チャップリン暗殺指令
チャップリン暗殺指令 / 感想・レビュー
しんごろ
土橋章宏さんは歴史の隙間をつっつくというか、歴史の謎の部分をちょっと埋めてみるというか、そんなのが上手いなあ。そして、相変わらずの臨場感たっぷりの読みやすさ!時間があれば一気読み間違いなしです。今回は5.15事件が舞台。事実が元だから、ぐいぐい引きこまれる。新吉の揺れる若き心、葛藤についつい感情が入ってしまう。感情移入してしまったために、ラストは当然、涙。
2018/08/05
starbro
書店で気になって、図書館に予約して読みました。土橋章宏、初読です。史実に基づいたミステリ、250P超一気読み、終戦記念日(敗戦の日)に相応しい一冊でした。チャップリンのオマージュ小説、彼の偉大さを改めて認識しました。北朝鮮情勢でキナ臭い今日この頃ですが、改めて”NoMoreWar!Love&Peace”
2017/08/15
ゆみねこ
チャップリンが5.15事件のとき来日していて、帝国ホテルに宿泊していた。犬養毅首相暗殺と同時にチャップリンに対する暗殺指令が!命じられた若手の士官学校生・新吉は、田舎から出てきた世間知らずの若者。史実とフィクションを上手く絡ませて、一気に読ませます。いい加減でホラ吹きの役者・柳が、一番世の中の実情を見抜いていて、最後は見直しました。
2017/08/09
Bugsy Malone
チャップリン暗殺を命令された青年新吉は革命と信じ突き進む。その過程で人の心に触れ、チャップリンに出会った新吉は思想に揺らぎを覚え自ら考える事の意味におののく。フィクションではあるが、この事件を境に軍部主導政治になり大東亜戦争に向かっていったことは事実であると思う。そこには当初の新吉の様に考える事を放棄し人の意見を鵜呑みにしてしまう事に対する怖さがある。

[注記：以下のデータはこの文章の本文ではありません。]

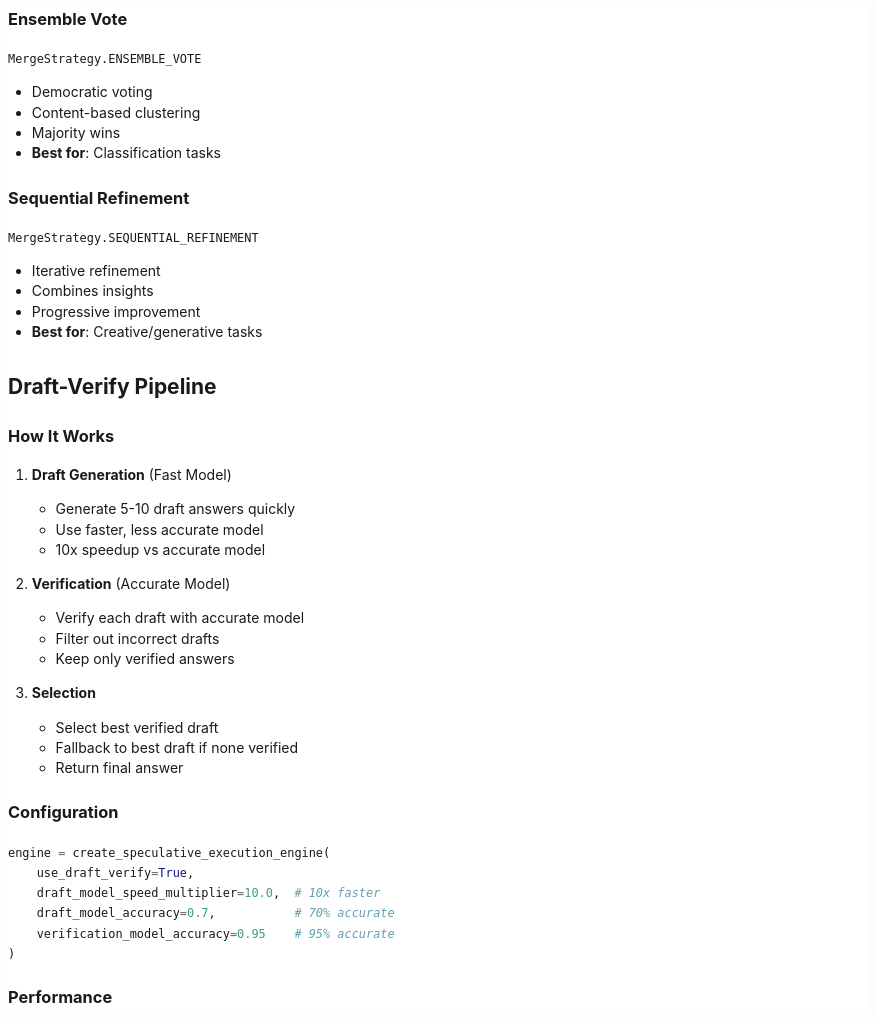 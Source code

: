 ### Ensemble Vote

```python
MergeStrategy.ENSEMBLE_VOTE
```

- Democratic voting
- Content-based clustering
- Majority wins
- **Best for**: Classification tasks

### Sequential Refinement

```python
MergeStrategy.SEQUENTIAL_REFINEMENT
```

- Iterative refinement
- Combines insights
- Progressive improvement
- **Best for**: Creative/generative tasks

## Draft-Verify Pipeline

### How It Works

1. **Draft Generation** (Fast Model)

   - Generate 5-10 draft answers quickly
   - Use faster, less accurate model
   - 10x speedup vs accurate model

2. **Verification** (Accurate Model)

   - Verify each draft with accurate model
   - Filter out incorrect drafts
   - Keep only verified answers

3. **Selection**
   - Select best verified draft
   - Fallback to best draft if none verified
   - Return final answer

### Configuration

```python
engine = create_speculative_execution_engine(
    use_draft_verify=True,
    draft_model_speed_multiplier=10.0,  # 10x faster
    draft_model_accuracy=0.7,           # 70% accurate
    verification_model_accuracy=0.95    # 95% accurate
)
```

### Performance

それは決して過去の話ではなくSNSが盛んな今日こそ当てはまる怖さだ。様々な人々の意見を聴き自らも考え抜くこと。ついつい同調してしまう事ほど恐ろしい。
2020/05/31
優希
面白かったです。題材はシビアながらも読みやすい作品でした。5.5事件に巻き込まれる青年の姿。チャップリンへの暗殺計画。そんな想いがチャップリンの境遇や他者への接し方を見ているうちに考えが変わるのが印象的でした。信じていたものが狂い、軽蔑していたものが尊敬できる考え方の変化は、軽蔑が尊敬に変わると言えるでしょう。最後が切ない終わり方でじんわりきます。